## The task
Going line by line through the records below, write out everything starting with the line containing "将全局 enum 定义更改为 enum 类以消除所描述的问题。" and going on through the line containing "with standard OMI", exactly and inclusively. Pictures do not go in.

(Available data Opens)

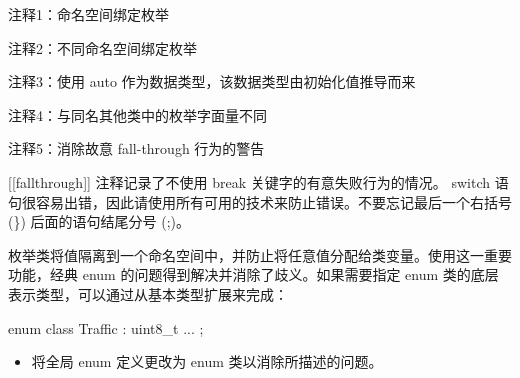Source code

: {\footnotesize
注释1：命名空间绑定枚举

注释2：不同命名空间绑定枚举

注释3：使用 auto 作为数据类型，该数据类型由初始化值推导而来

注释4：与同名其他类中的枚举字面量不同

注释5：消除故意 fall-through 行为的警告
}

[[fallthrough]] 注释记录了不使用 break 关键字的有意失败行为的情况。 switch 语句很容易出错，因此请使用所有可用的技术来防止错误。不要忘记最后一个右括号 (\}) 后面的语句结尾分号 (;)。

枚举类将值隔离到一个命名空间中，并防止将任意值分配给类变量。使用这一重要功能，经典 enum 的问题得到解决并消除了歧义。如果需要指定 enum 类的底层表示类型，可以通过从基本类型扩展来完成：

\begin{cpp}
enum class Traffic : uint8_t {
  ...
};
\end{cpp}


\begin{itemize}
\item
将全局 enum 定义更改为 enum 类以消除所描述的问题。
\end{itemize}
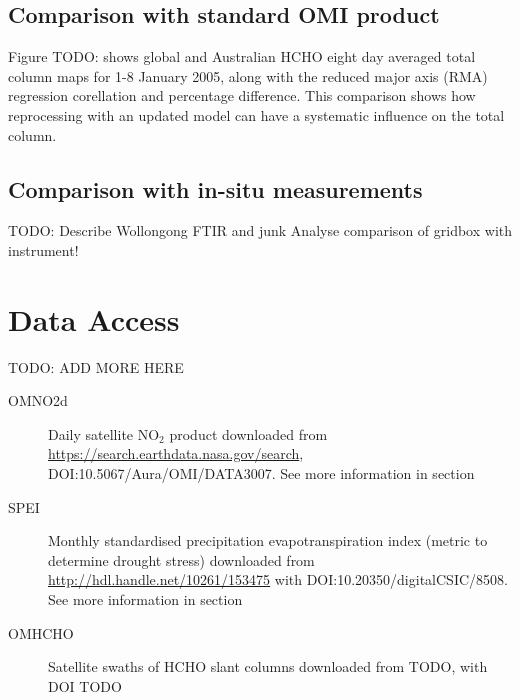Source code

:     
  \subsection{Comparison with standard OMI product}
    Figure TODO: shows global and Australian HCHO eight day averaged total column maps for 1-8 January 2005, along with the reduced major axis (RMA) regression corellation and percentage difference.
    This comparison shows how reprocessing with an updated model can have a systematic influence on the total column.
    
  \subsection{Comparison with in-situ measurements}
    TODO: Describe Wollongong FTIR and junk
    Analyse comparison of gridbox with instrument!
     
\section{Data Access}
TODO: ADD MORE HERE
\label{Model:DataAccess}
\begin{description}
  \item[OMNO2d] Daily satellite NO$_2$ product downloaded from \url{https://search.earthdata.nasa.gov/search}, DOI:10.5067/Aura/OMI/DATA3007. 
  See more information in section %
  
  \item[SPEI] Monthly standardised precipitation evapotranspiration index (metric to determine drought stress) downloaded from \url{http://hdl.handle.net/10261/153475} with DOI:10.20350/digitalCSIC/8508.
  See more information in section %
  
  \item[OMHCHO] Satellite swaths of HCHO slant columns downloaded from TODO, with DOI TODO
  
\end{description}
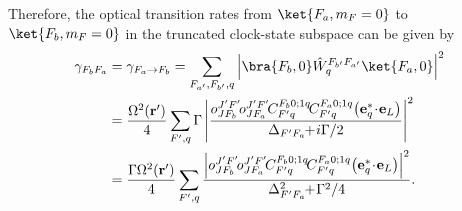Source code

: \documentclass[]{report}
\begin{document}
Therefore, the optical transition rates from $ \ket{F_a,m_F=0} $ to $ \ket{F_b,m_F=0} $ in the truncated clock-state subspace can be given by
\begin{align}
\gamma_{F_bF_a} &=\gamma_{F_a\rightarrow F_b} = \sum_{F_{a'},F_{b'},q} \left| \bra{F_b,0} \hat{W}_q^{F_{b'}F_{a'}}\ket{F_a,0}\right|^2\\
&= \frac{\Omega^2(\mathbf{r}')}{4}\sum_{F',q} \Gamma\left|  \frac{o^{J'F'}_{JF_b}\! o^{J'F'}_{JF_a}\!  C^{F_b 0;1q}_{F' q}\! C^{F_a 0;1q}_{F' q}\! \left(\mathbf{e}^*_{q}\! \cdot\! \mathbf{e}_L \right)}{ \Delta_{F'F_a} \!\!+\! i\Gamma/2} \right|^2\\
&= \frac{\Gamma\Omega^2(\mathbf{r}')}{4}\sum_{F',q}   \frac{ \left|o^{J'F'}_{JF_b}\! o^{J'F'}_{JF_a}\!  C^{F_b 0;1q}_{F' q}\! C^{F_a 0;1q}_{F' q}\! \left(\mathbf{e}^*_{q}\! \cdot\! \mathbf{e}_L \right)\right|^2}{ \Delta_{F'F_a}^2 \!\!+\! \Gamma^2/4} .
\end{align} 
\end{document}
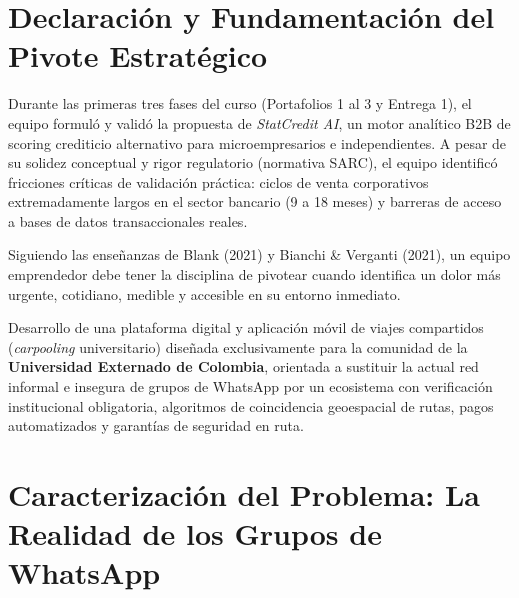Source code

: \documentclass[11pt,a4paper]{article}
\begin{document}
\section{Declaraci\'on y Fundamentaci\'on del Pivote Estrat\'egico}

Durante las primeras tres fases del curso (Portafolios 1 al 3 y Entrega 1), el equipo formul\'o y valid\'o la propuesta de \textit{StatCredit AI}, un motor anal\'itico B2B de scoring crediticio alternativo para microempresarios e independientes. A pesar de su solidez conceptual y rigor regulatorio (normativa SARC), el equipo identific\'o fricciones cr\'iticas de validaci\'on pr\'actica: ciclos de venta corporativos extremadamente largos en el sector bancario (9 a 18 meses) y barreras de acceso a bases de datos transaccionales reales.

Siguiendo las ense\~nanzas de Blank (2021) y Bianchi \& Verganti (2021), un equipo emprendedor debe tener la disciplina de pivotear cuando identifica un dolor m\'as urgente, cotidiano, medible y accesible en su entorno inmediato.

\begin{tcolorbox}[colback=secondary!5,colframe=secondary,title=\textbf{Nuevo Enunciado del Proyecto: Wheels Externado}]
Desarrollo de una plataforma digital y aplicaci\'on m\'ovil de viajes compartidos (\textit{carpooling} universitario) dise\~nada exclusivamente para la comunidad de la \textbf{Universidad Externado de Colombia}, orientada a sustituir la actual red informal e insegura de grupos de WhatsApp por un ecosistema con verificaci\'on institucional obligatoria, algoritmos de coincidencia geoespacial de rutas, pagos automatizados y garant\'ias de seguridad en ruta.
\end{tcolorbox}

\section{Caracterizaci\'on del Problema: La Realidad de los Grupos de WhatsApp}
\end{document}
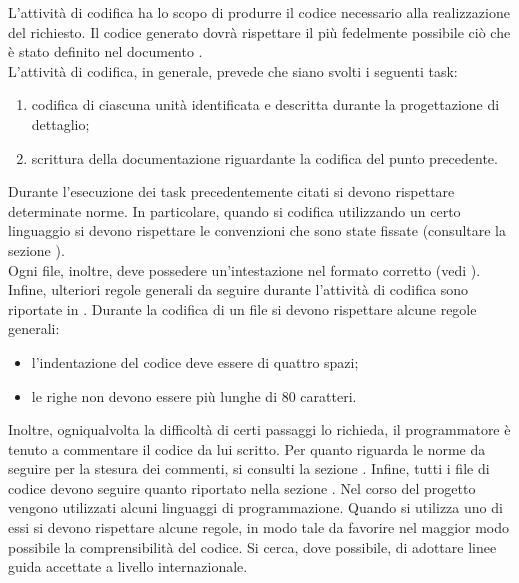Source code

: 	 \label{sec:codifica}
		L'attività di codifica ha lo scopo di produrre il codice necessario alla realizzazione del  richiesto. Il codice generato dovrà rispettare il più fedelmente possibile ciò che è stato definito nel documento .\\
		L'attività di codifica, in generale, prevede che siano svolti i seguenti task:
		\begin{enumerate}
			\item codifica di ciascuna unità identificata e descritta durante la progettazione di dettaglio;
			\item scrittura della documentazione riguardante la codifica del punto precedente.
		\end{enumerate}
		Durante l'esecuzione dei task precedentemente citati si devono rispettare determinate norme. In particolare, quando si codifica utilizzando un certo linguaggio si devono rispettare le convenzioni che sono state fissate (consultare la sezione ).\\
		Ogni file, inoltre, deve possedere un'intestazione nel formato corretto (vedi ).\\
		Infine, ulteriori regole generali da seguire durante l'attività di codifica sono riportate in .
			 \label{sec:CodificaNormeGenerali}
				Durante la codifica di un file si devono rispettare alcune regole generali:
				\begin{itemize}
					\item l'indentazione del codice deve essere di quattro spazi;
					\item le righe non devono essere più lunghe di 80 caratteri.
				\end{itemize}
				Inoltre, ogniqualvolta la difficoltà di certi passaggi lo richieda, il programmatore è tenuto a commentare il codice da lui scritto. Per quanto riguarda le norme da seguire per la stesura dei commenti, si consulti la sezione . 
				Infine, tutti i file di codice devono seguire quanto riportato nella sezione .
			 \label{sec:LineeGuida}
				Nel corso del progetto vengono utilizzati alcuni linguaggi di programmazione. Quando si utilizza uno di essi si devono rispettare alcune regole, in modo tale da favorire nel maggior modo possibile la comprensibilità del codice. Si cerca, dove possibile, di adottare linee guida accettate a livello internazionale.\\
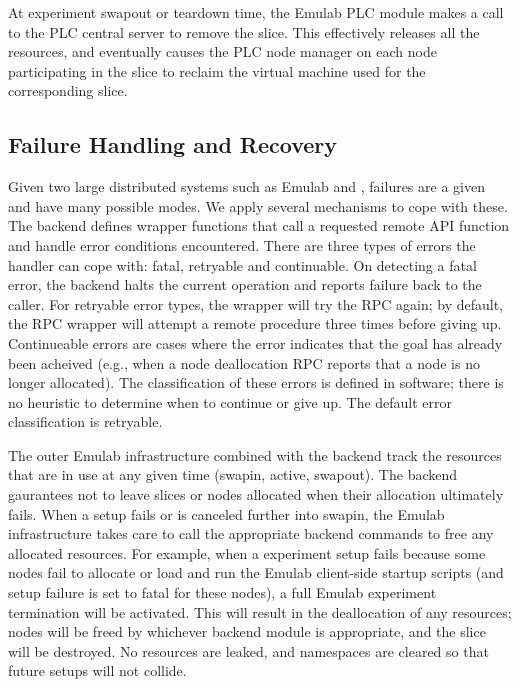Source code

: At experiment swapout or teardown time, the Emulab PLC module makes a
call to the PLC central server to remove the slice.  This effectively
releases all the resources, and eventually causes the PLC node manager
on each node participating in the slice to reclaim the virtual machine
used for the corresponding slice.

\subsection{Failure Handling and Recovery}

Given two large distributed systems such as Emulab and \plab, failures
are a given and have many possible modes.  We apply several mechanisms
to cope with these.  The \plab backend defines wrapper functions that
call a requested remote API function and handle error conditions
encountered.  There are three types of errors the handler can cope
with: fatal, retryable and continuable.  On detecting a fatal error,
the backend halts the current operation and reports failure back to
the caller.  For retryable error types, the wrapper will try the RPC
again; by default, the RPC wrapper will attempt a remote procedure
three times before giving up.  Continueable errors are cases where the
error indicates that the goal has already been acheived (e.g., when a
node deallocation RPC reports that a node is no longer allocated).
The classification of these errors is defined in software; there is no
heuristic to determine when to continue or give up.  The default
error classification is retryable.

The outer Emulab infrastructure combined with the \plab backend track
the resources that are in use at any given time (swapin, active,
swapout).  The \plab backend gaurantees not to leave slices or nodes
allocated when their allocation ultimately fails.  When a setup fails
or is canceled further into swapin, the Emulab infrastructure takes
care to call the appropriate \plab backend commands to free any
allocated resources.  For example, when a \plab experiment setup fails
because some nodes fail to allocate or load and run the Emulab
client-side startup scripts (and setup failure is set to fatal for
these nodes), a full Emulab experiment termination will be activated.
This will result in the deallocation of any resources; \plab nodes
will be freed by whichever backend module is appropriate, and the
slice will be destroyed.  No resources are leaked, and namespaces are
cleared so that future setups will not collide.

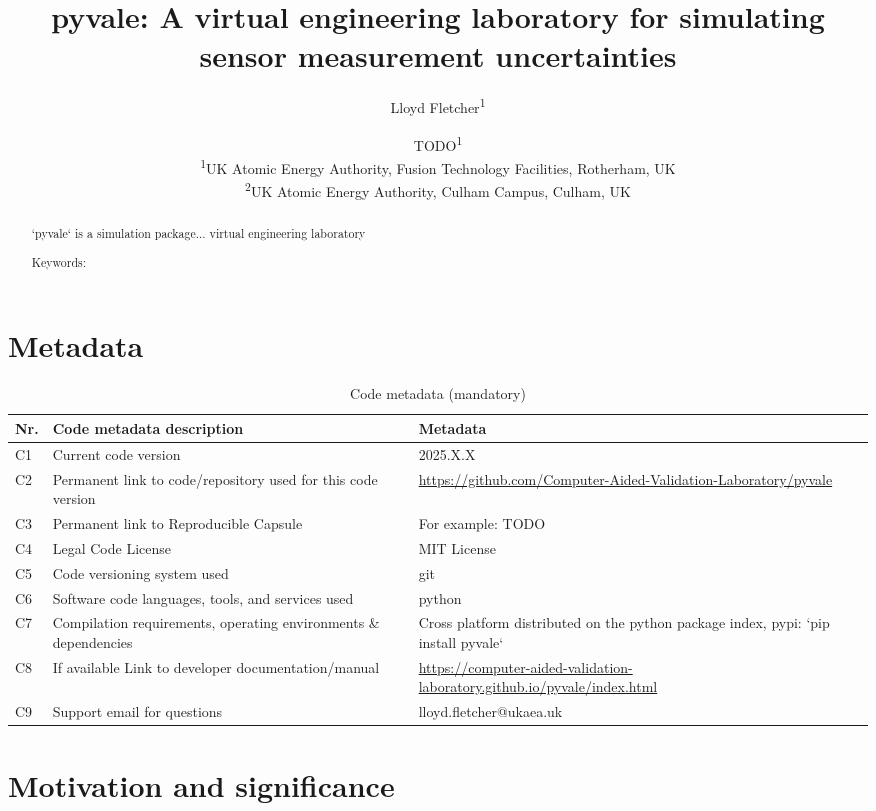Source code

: \documentclass[11pt, a4paper, oneside, onecolumn]{article}
\title{pyvale: A virtual engineering laboratory for simulating sensor measurement uncertainties}
\author{Lloyd Fletcher\textsuperscript{1} \and TODO\textsuperscript{1}\\
\textsuperscript{1}UK Atomic Energy Authority, Fusion Technology Facilities, Rotherham, UK\\
\textsuperscript{2}UK Atomic Energy Authority, Culham Campus, Culham, UK\\
}
\date{}
\begin{document}
\maketitle

\begin{abstract}
`pyvale` is a simulation package... virtual engineering laboratory  


Keywords: 
\end{abstract}

\section*{Metadata}
\label{}
\begin{table}[!h]
\begin{tabular}{|l|p{6.5cm}|p{6.5cm}|}
\hline
\textbf{Nr.} & \textbf{Code metadata description} & \textbf{Metadata} \\
\hline
C1 & Current code version & 2025.X.X \\
\hline
C2 & Permanent link to code/repository used for this code version & \url{https://github.com/Computer-Aided-Validation-Laboratory/pyvale} \\
\hline
C3  & Permanent link to Reproducible Capsule & For example: TODO\\
\hline
C4 & Legal Code License   & MIT License \\
\hline
C5 & Code versioning system used & git \\
\hline
C6 & Software code languages, tools, and services used & python \\
\hline
C7 & Compilation requirements, operating environments \& dependencies & Cross platform distributed on the python package index, pypi: `pip install pyvale` \\
\hline
C8 & If available Link to developer documentation/manual & \url{https://computer-aided-validation-laboratory.github.io/pyvale/index.html} \\
\hline
C9 & Support email for questions & lloyd.fletcher@ukaea.uk \\
\hline
\end{tabular}
\caption{Code metadata (mandatory)}
\label{codeMetadata} 
\end{table}

\section{Motivation and significance}
\end{document}
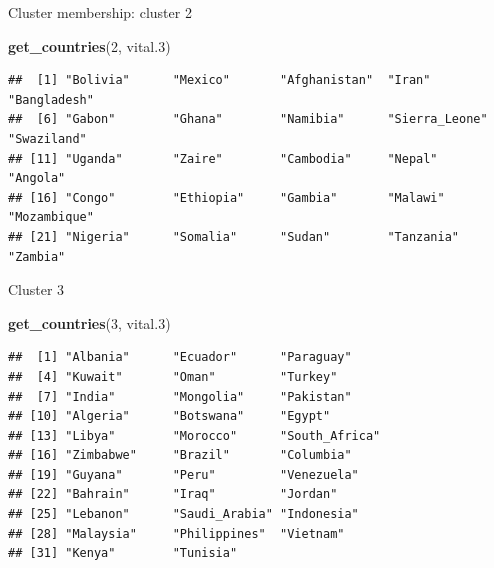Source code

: \documentclass[ignorenonframetext,]{beamer}
\newenvironment{Shaded}{\begin{snugshade}}{\end{snugshade}}
\newcommand{\DecValTok}[1]{\textcolor[rgb]{0.00,0.00,0.81}{#1}}
\newcommand{\FloatTok}[1]{\textcolor[rgb]{0.00,0.00,0.81}{#1}}
\newcommand{\KeywordTok}[1]{\textcolor[rgb]{0.13,0.29,0.53}{\textbf{#1}}}
\newcommand{\NormalTok}[1]{#1}
\begin{document}
\begin{frame}[fragile]{Cluster membership: cluster 2}
\protect\hypertarget{cluster-membership-cluster-2}{}

\scriptsize

\begin{Shaded}
\begin{Highlighting}[]
\KeywordTok{get_countries}\NormalTok{(}\DecValTok{2}\NormalTok{, vital}\FloatTok{.3}\NormalTok{)}
\end{Highlighting}
\end{Shaded}

\begin{verbatim}
##  [1] "Bolivia"      "Mexico"       "Afghanistan"  "Iran"         "Bangladesh"  
##  [6] "Gabon"        "Ghana"        "Namibia"      "Sierra_Leone" "Swaziland"   
## [11] "Uganda"       "Zaire"        "Cambodia"     "Nepal"        "Angola"      
## [16] "Congo"        "Ethiopia"     "Gambia"       "Malawi"       "Mozambique"  
## [21] "Nigeria"      "Somalia"      "Sudan"        "Tanzania"     "Zambia"
\end{verbatim}

\normalsize

\end{frame}

\begin{frame}[fragile]{Cluster 3}
\protect\hypertarget{cluster-3}{}

\begin{Shaded}
\begin{Highlighting}[]
\KeywordTok{get_countries}\NormalTok{(}\DecValTok{3}\NormalTok{, vital}\FloatTok{.3}\NormalTok{)}
\end{Highlighting}
\end{Shaded}

\begin{verbatim}
##  [1] "Albania"      "Ecuador"      "Paraguay"    
##  [4] "Kuwait"       "Oman"         "Turkey"      
##  [7] "India"        "Mongolia"     "Pakistan"    
## [10] "Algeria"      "Botswana"     "Egypt"       
## [13] "Libya"        "Morocco"      "South_Africa"
## [16] "Zimbabwe"     "Brazil"       "Columbia"    
## [19] "Guyana"       "Peru"         "Venezuela"   
## [22] "Bahrain"      "Iraq"         "Jordan"      
## [25] "Lebanon"      "Saudi_Arabia" "Indonesia"   
## [28] "Malaysia"     "Philippines"  "Vietnam"     
## [31] "Kenya"        "Tunisia"
\end{verbatim}

\end{frame}
\end{document}
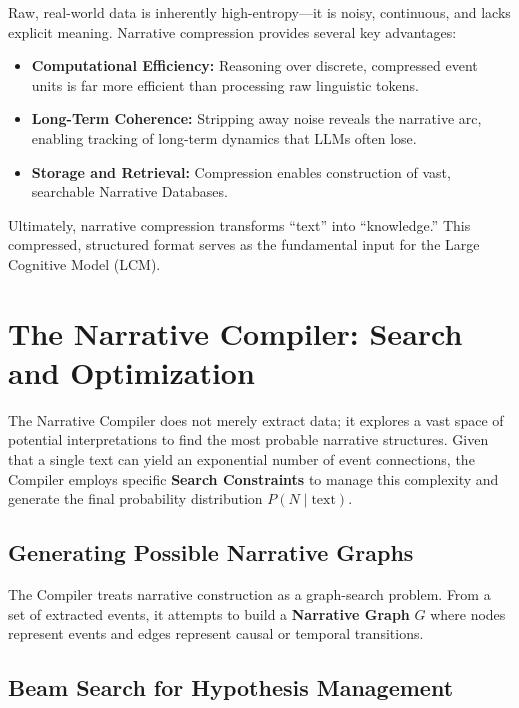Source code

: \documentclass[11pt,a4paper]{article}
\begin{document}
Raw, real-world data is inherently high-entropy---it is noisy,
continuous, and lacks explicit meaning. Narrative compression provides
several key advantages:

\begin{itemize}[noitemsep]
  \item \textbf{Computational Efficiency:} Reasoning over discrete, compressed event units is far more efficient than processing raw linguistic tokens.
  \item \textbf{Long-Term Coherence:} Stripping away noise reveals the narrative arc, enabling tracking of long-term dynamics that LLMs often lose.
  \item \textbf{Storage and Retrieval:} Compression enables construction of vast, searchable Narrative Databases.
\end{itemize}

Ultimately, narrative compression transforms ``text'' into
``knowledge.'' This compressed, structured format serves as the
fundamental input for the Large Cognitive Model (LCM).

\section{The Narrative Compiler: Search and Optimization}

The Narrative Compiler does not merely extract data; it explores a vast
space of potential interpretations to find the most probable narrative
structures. Given that a single text can yield an exponential number of
event connections, the Compiler employs specific \textbf{Search
Constraints} to manage this complexity and generate the final
probability distribution $P(N \mid \text{text})$.

\subsection{Generating Possible Narrative Graphs}

The Compiler treats narrative construction as a graph-search problem.
From a set of extracted events, it attempts to build a \textbf{Narrative
Graph} $G$ where nodes represent events and edges represent causal or
temporal transitions.

\subsection{Beam Search for Hypothesis Management}
\end{document}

(Available data Closes)

## Solution to this problem
将全局 enum 定义更改为 enum 类以消除所描述的问题。
\end{itemize}
Source code

:     
  \subsection{Comparison with standard OMI product}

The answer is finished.